Beware the Penalty on a Discounted Mortgage
When life happens, how much will it cost you to get out of your mortgage early? Mortgage expert Alisa Aragon explains
Mortgage rates are still at record lows, yet when looking for a mortgage it is important to look beyond the rates you are being offered and pay attention on how much it will cost to break the mortgage.
Even though you might plan to live in your home for the term of the mortgage, life happens… You might need a larger home as the family is growing, an opportunity to move to another city for a new job, wanting to take equity out of the home, having to sell because of divorce or for health reasons. The penalty to get out of the mortgage early will vary depending on the type of mortgage that you have and the lender that holds your mortgage.
The lender will have two options to determine how much you will pay depending on the type of mortgage that you have. If it’s a variable rate or a fixed rate? If you are in a variable rate, the maximum you would pay most likely is three-month penalty interest. However, if it is a fixed mortgage, you will pay the greater of either the Interest Rate Differential (IRD) or three-month interest.

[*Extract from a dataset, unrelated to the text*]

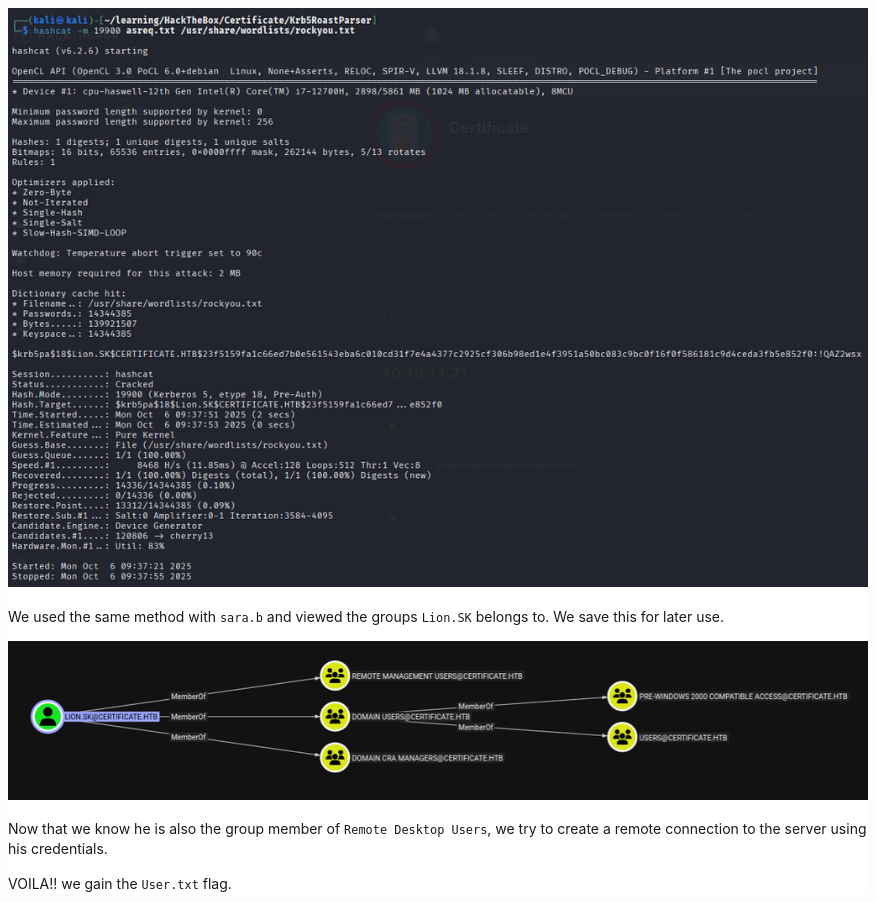 ![picture5](picture39.png)

We used the same method with `sara.b` and viewed the groups `Lion.SK` belongs to. We save this for later use.

![picture5](picture40.png)

Now that we know he is also the group member of `Remote Desktop Users`, we try to create a remote connection to the server using his credentials.

VOILA!! we gain the `User.txt` flag.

The IRD is calculated by determining the difference between the mortgage rate in effect and the rate available at the time of the pre-payment multiplied by the term remaining on the mortgage. The interest rate differential is meant to compensate the lender for having the mortgage paid early. Most lenders have different ways of calculating their pre-payment penalties, therefore, it is critical that you find out how they will be calculated upfront before signing your mortgage, even more so if you think you might need to get out early.
A Big Difference
Here is how the IRD can have a huge impact on what your penalty will be. A client that was looking at refinance their mortgage as they wanted to take equity from their home for investment purposes. Their current mortgage was held by one of the big banks. When they signed their original mortgage, the bank had offered them a discounted rate of 2.99 per cent and their mortgage was up for maturity in August 2018.
One would think that the Interest Rate Differential (IRD) penalty might seem to be considerably low because of the effective rate of 2.99 per cent. Except the rate of the original mortgage was discounted from 4.64 per cent (posted rate at that time). Therefore, 4.64 per cent was used when calculating the IRD penalty. To the big surprise, the clients instead of paying $5,157 in penalty, they had to pay over $23,000 in order to break their mortgage with the bank. Since the penalty was substantial the clients decided to wait until their mortgage was up for renewal.
As mentioned above, as mortgage interest rates are still at record lows, the posted rates offered by the big banks have remained much higher. That means that you can receive substantial discounts from the posted rates – yet as seen above that can work against you when calculating the interest rate differential when a big bank determines how much the penalty would be to break the mortgage.
There are monoline lenders (lenders that only work with mortgage experts) and there are many of them use the contract or effective rate when they calculate the IRD penalty on fixed rate mortgages, unlike the banks. Since they use actual contract rate, the penalty would have been much lower for the clients mentioned above.
In Canada, six out of 10 households break their existing five-year fixed term, typically at 38 months. This leaves an average of 22 months’ penalty against the outstanding balance. With a mortgage of $300,000, the penalty would be approximately $14,000 from a bank. The very same mortgage with a monoline lender would be about $2,600. Therefore, by having the mortgage with a monoline lender it was a savings of $11,400.
Whether you are dealing with a mortgage expert or your bank at the time of negotiating your mortgage, you should have them walk you through the penalty calculation so that you fully understand how much it will cost if you need to get out of your mortgage early. If you are not happy with the mortgage that you are presented with, you can walk away before signing and find an option that you are comfortable with.
Focusing on the rate may save you a few dollars on your monthly mortgage payments, yet if you don’t pay attention to the penalty fees, it could end of costing you thousands more if you have to get out of the mortgage early.
A mortgage expert will develop a financial strategy to find you the best mortgage options and will guide you throughout the decision making process, to ensure that you not only consider your current situation yet make sure you look at future scenarios as well.